The network’s big revenue earners currently are its reality TV properties, most notably Big Brother, The Voice and The Block. Nine’s last seven-year contract with Cricket Australia was worth about $300 million, and the asking price for the next seven can only be expected to be much higher.

But what is the benefit of cricket to Channel Nine these days? The days when the sport was Kerry Packer’s loss-making pet ended long before the billionaire himself died in 2005. Test matches are programmed to conclude by 6pm each day because Nine doesn’t trust them to generate TV ratings into prime-time hours. One-day cricket has lost its appeal and matches not involving Australia are routinely shunted off to less watched digital channels. Australia is set to play three Twenty20 internationals at home this summer, but Nine doesn’t have a bite of the domestic Big Bash League under the present contract.

The generation of couch-based fans who thrilled to the exploits of Lillee, Border and the Waugh twins has given way to those arguing with their Facebook friends over who should be voted out of the Big Brother house. At least that’s how the agencies see it.

If Channel Nine’s owners and/or administrators don’t consider the next round of cricket rights a good investment, Cricket Australia has two directions to turn – Channel Seven and Channel Ten. (There is no prospect that either government-owned network, the ABC or the ad-supported SBS, will bid for the rights.) Network Ten, the third-placed network of the three, currently has no major sports properties and targets a younger demographic than the others. Reports are that it would be interested in bringing the Big Bash to free-to-air television.
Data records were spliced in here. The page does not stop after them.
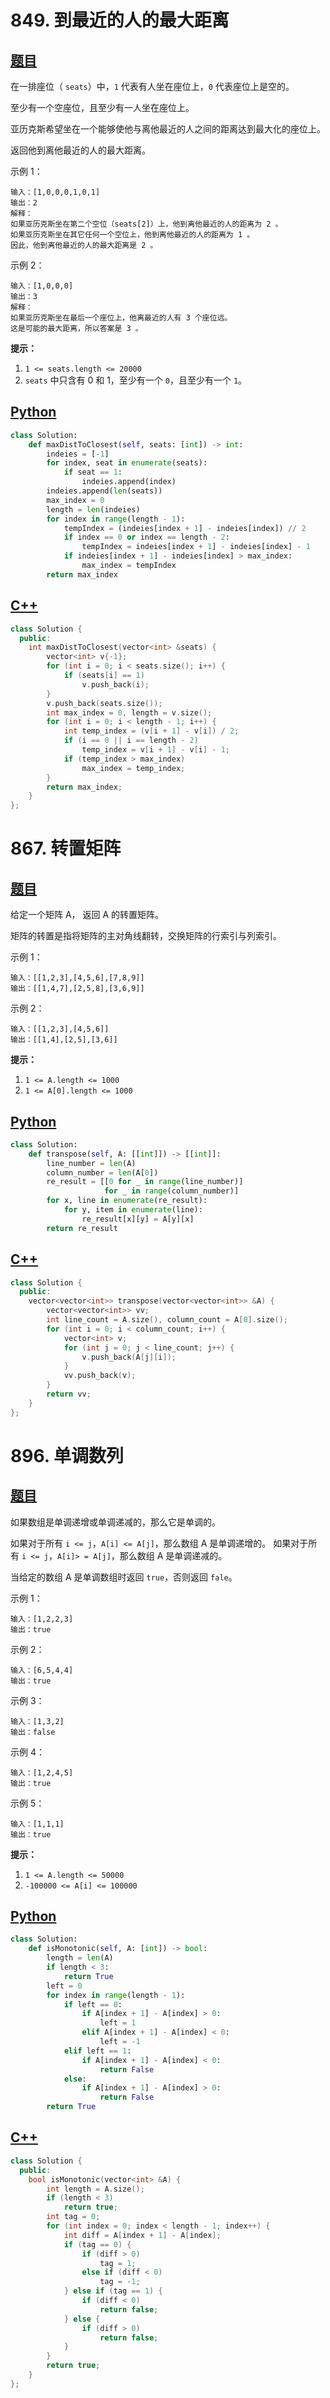 # 849. 到最近的人的最大距离

## [题目](https://leetcode-cn.com/problems/maximize-distance-to-closest-person/)

在一排座位（ `seats`）中，`1` 代表有人坐在座位上，`0` 代表座位上是空的。

至少有一个空座位，且至少有一人坐在座位上。

亚历克斯希望坐在一个能够使他与离他最近的人之间的距离达到最大化的座位上。

返回他到离他最近的人的最大距离。

示例 1：

```
输入：[1,0,0,0,1,0,1]
输出：2
解释：
如果亚历克斯坐在第二个空位（seats[2]）上，他到离他最近的人的距离为 2 。
如果亚历克斯坐在其它任何一个空位上，他到离他最近的人的距离为 1 。
因此，他到离他最近的人的最大距离是 2 。 
```


示例 2：

```
输入：[1,0,0,0]
输出：3
解释： 
如果亚历克斯坐在最后一个座位上，他离最近的人有 3 个座位远。
这是可能的最大距离，所以答案是 3 。
```

**提示：**

1. `1 <= seats.length <= 20000`
2. `seats` 中只含有 0 和 1，至少有一个 `0`，且至少有一个 `1`。

## [Python](./849.%20到最近的人的最大距离.py)

```python
class Solution:
    def maxDistToClosest(self, seats: [int]) -> int:
        indeies = [-1]
        for index, seat in enumerate(seats):
            if seat == 1:
                indeies.append(index)
        indeies.append(len(seats))
        max_index = 0
        length = len(indeies)
        for index in range(length - 1):
            tempIndex = (indeies[index + 1] - indeies[index]) // 2
            if index == 0 or index == length - 2:
                tempIndex = indeies[index + 1] - indeies[index] - 1
            if indeies[index + 1] - indeies[index] > max_index:
                max_index = tempIndex
        return max_index
```



## [C++](./849.%20到最近的人的最大距离.cc)

```c++
class Solution {
  public:
    int maxDistToClosest(vector<int> &seats) {
        vector<int> v{-1};
        for (int i = 0; i < seats.size(); i++) {
            if (seats[i] == 1)
                v.push_back(i);
        }
        v.push_back(seats.size());
        int max_index = 0, length = v.size();
        for (int i = 0; i < length - 1; i++) {
            int temp_index = (v[i + 1] - v[i]) / 2;
            if (i == 0 || i == length - 2)
                temp_index = v[i + 1] - v[i] - 1;
            if (temp_index > max_index)
                max_index = temp_index;
        }
        return max_index;
    }
};
```

# 867. 转置矩阵

## [题目](https://leetcode-cn.com/problems/transpose-matrix/)

给定一个矩阵 A， 返回 A 的转置矩阵。

矩阵的转置是指将矩阵的主对角线翻转，交换矩阵的行索引与列索引。 

示例 1：

```
输入：[[1,2,3],[4,5,6],[7,8,9]]
输出：[[1,4,7],[2,5,8],[3,6,9]]
```


示例 2：

```
输入：[[1,2,3],[4,5,6]]
输出：[[1,4],[2,5],[3,6]]
```

**提示：**

1. `1 <= A.length <= 1000`
2. `1 <= A[0].length <= 1000`

## [Python](./867.%20转置矩阵.py)

```python
class Solution:
    def transpose(self, A: [[int]]) -> [[int]]:
        line_number = len(A)
        column_number = len(A[0])
        re_result = [[0 for _ in range(line_number)]
                     for _ in range(column_number)]
        for x, line in enumerate(re_result):
            for y, item in enumerate(line):
                re_result[x][y] = A[y][x]
        return re_result
```



## [C++](./867.%20转置矩阵.cc)

```c++
class Solution {
  public:
    vector<vector<int>> transpose(vector<vector<int>> &A) {
        vector<vector<int>> vv;
        int line_count = A.size(), column_count = A[0].size();
        for (int i = 0; i < column_count; i++) {
            vector<int> v;
            for (int j = 0; j < line_count; j++) {
                v.push_back(A[j][i]);
            }
            vv.push_back(v);
        }
        return vv;
    }
};
```

# 896. 单调数列

## [题目](https://leetcode-cn.com/problems/monotonic-array/)

如果数组是单调递增或单调递减的，那么它是单调的。

如果对于所有 `i <= j`，`A[i] <= A[j]`，那么数组 A 是单调递增的。 如果对于所有 `i <= j`，`A[i]> = A[j]`，那么数组 A 是单调递减的。

当给定的数组 A 是单调数组时返回 `true`，否则返回 `fale`。

示例 1：

```
输入：[1,2,2,3]
输出：true
```


示例 2：

```
输入：[6,5,4,4]
输出：true
```


示例 3：

```
输入：[1,3,2]
输出：false
```


示例 4：

```
输入：[1,2,4,5]
输出：true
```


示例 5：

```
输入：[1,1,1]
输出：true
```

**提示：**

1. `1 <= A.length <= 50000`
2. `-100000 <= A[i] <= 100000`

## [Python](./896.%20单调数列.py)

```python
class Solution:
    def isMonotonic(self, A: [int]) -> bool:
        length = len(A)
        if length < 3:
            return True
        left = 0
        for index in range(length - 1):
            if left == 0:
                if A[index + 1] - A[index] > 0:
                    left = 1
                elif A[index + 1] - A[index] < 0:
                    left = -1
            elif left == 1:
                if A[index + 1] - A[index] < 0:
                    return False
            else:
                if A[index + 1] - A[index] > 0:
                    return False
        return True
```



## [C++](./896.%20单调数列.cc)

```c++
class Solution {
  public:
    bool isMonotonic(vector<int> &A) {
        int length = A.size();
        if (length < 3)
            return true;
        int tag = 0;
        for (int index = 0; index < length - 1; index++) {
            int diff = A[index + 1] - A[index];
            if (tag == 0) {
                if (diff > 0)
                    tag = 1;
                else if (diff < 0)
                    tag = -1;
            } else if (tag == 1) {
                if (diff < 0)
                    return false;
            } else {
                if (diff > 0)
                    return false;
            }
        }
        return true;
    }
};
```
Seven, in first place on overall ratings, has success with its coverage of the AFL as well as the V8 Supercars circuit and the Melbourne Cup horse-racing carnival, and is believed to be interested in bringing all three formats of cricket into its portfolio. They have dabbled in late night telecasts of Ashes tours from England over the years, but haven’t shown Test cricket from home venues since Richie Benaud strutted his safari jackets before their cameras during the legendary West Indies 1975-76 tour.

Channel Nine recently won both large audiences and critical acclaim for its dramatisation of the World Series Cricket years. “Howzat: Kerry Packer’s War” may well be the only screen drama in which the central plot has been a media mogul’s relentless and successful pursuit of a sports broadcast rights contract. A sequel over the network’s loss of those rights over a massive pile of debt is unlikely.


About Rick Eyre:

Rick Eyre was an editor and producer for Cricinfo between 1995 and 2001, helping establish it as cricket’s dominant information website. Highlights including the development and management of a newsletter service and magazine website and production of an event website for the International Cricket Council.

Rick, who has followed cricket closely for more than forty years, created and edited the women’s cricket website Cricketwoman.com from 2001 to 2007 and in 2005 produced one of the first podcast series covering cricket. He continues to explore the fusion of cricket with online technologies and social media, and writes about the game on his own blog (cricket.rickeyre.com) and on Twitter (@rickeyrecricket). He recently established the cricket online community for the Monaco-based humanitarian organisation Peace and Sport.

In 2009 he published his first book, “Today in Cricket: Events in Cricket History”.

Rick’s interests in cricket extend to a focus on the business, marketing, global development and politics of the sport. He also follows rugby league, baseball, field hockey, Australian rules and Olympics. He is a past member of the Association of Cricket Statisticians and Historians (ACSH) and the Society of American Baseball Research (SABR).

Rick lives in Sydney, where he follows the Blues, the Breakers, the Thunder, and Australia.